I use my Gunting as a utility EDC, as I have said many times, and I will do so again as soon as things calm down enough for me to carry it in downtown Washington, DC, again. Right now, everyone, and especially the cops and the security people in my federal office building, are just to keyed up to want to risk a confrontation over a knife that, while legal, looks so intimidating. I have a Meerkat for "in-town" purposes, as well as the fact that it is a neat little toy.
We have worked the theories of Bram's design of the Gunting to death by now, so I shan't rehash them, but it surprises me that nobody here seems to know much about James Keating and his theories. He is the prime modern proponent of the Bowie Knife school of fighting, and has a number of tapes out on how to use a Bowie in a fight. Many of his demonstrations are done with Bill Bagwell's Hells Belle Bowies, and one of his best techniques is the "back-cut". I'll try to describe it from what I have seen in films and read, but it requires a really sharp tip and works best with a clip point, such as on the classic Bowie Knife.
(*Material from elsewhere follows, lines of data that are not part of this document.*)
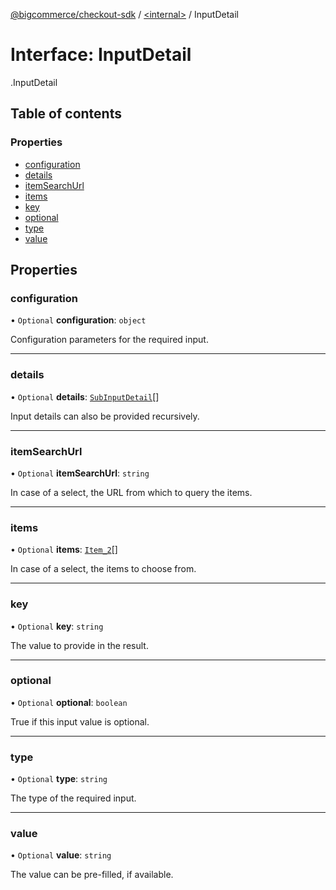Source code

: [@bigcommerce/checkout-sdk](../README.md) / [<internal\>](../modules/internal_.md) / InputDetail

# Interface: InputDetail

[<internal>](../modules/internal_.md).InputDetail

## Table of contents

### Properties

- [configuration](internal_.InputDetail.md#configuration)
- [details](internal_.InputDetail.md#details)
- [itemSearchUrl](internal_.InputDetail.md#itemsearchurl)
- [items](internal_.InputDetail.md#items)
- [key](internal_.InputDetail.md#key)
- [optional](internal_.InputDetail.md#optional)
- [type](internal_.InputDetail.md#type)
- [value](internal_.InputDetail.md#value)

## Properties

### configuration

• `Optional` **configuration**: `object`

Configuration parameters for the required input.

___

### details

• `Optional` **details**: [`SubInputDetail`](internal_.SubInputDetail.md)[]

Input details can also be provided recursively.

___

### itemSearchUrl

• `Optional` **itemSearchUrl**: `string`

In case of a select, the URL from which to query the items.

___

### items

• `Optional` **items**: [`Item_2`](internal_.Item_2.md)[]

In case of a select, the items to choose from.

___

### key

• `Optional` **key**: `string`

The value to provide in the result.

___

### optional

• `Optional` **optional**: `boolean`

True if this input value is optional.

___

### type

• `Optional` **type**: `string`

The type of the required input.

___

### value

• `Optional` **value**: `string`

The value can be pre-filled, if available.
After you make your forward cut, using the regular edge, the knife is sort of cocked forward in your hand and your hand and arm are swung across to your off side. To affect the "back-cut", as you bring the knife back, snap your wrist so that the knife is cocked back toward the wrist instead of forward. As you do this, the point should rip across the target, causing considerable damage. From pictures that I have seen of what it has done to practice dummies, the Chinook, as it comes from the factory, will do truely terrible damage with a properly done "back-cut". If I remember correctly, according to an article that I read, Keating says that the technique is an effective surprise move, because most opponents will have no idea that you can do that with a knife.
To answer the question that those of you who have followed my posts are about to ask, "Why should a Quaker be interested in Keating's Bowie Knife fighting techniques?" Blame it on my childhood. I fell in love with knives when I saw Allan Ladd in The Iron Mistress and then the old Jim Bowie Show, so I have a fascination with the knife, with the man, and anything about them.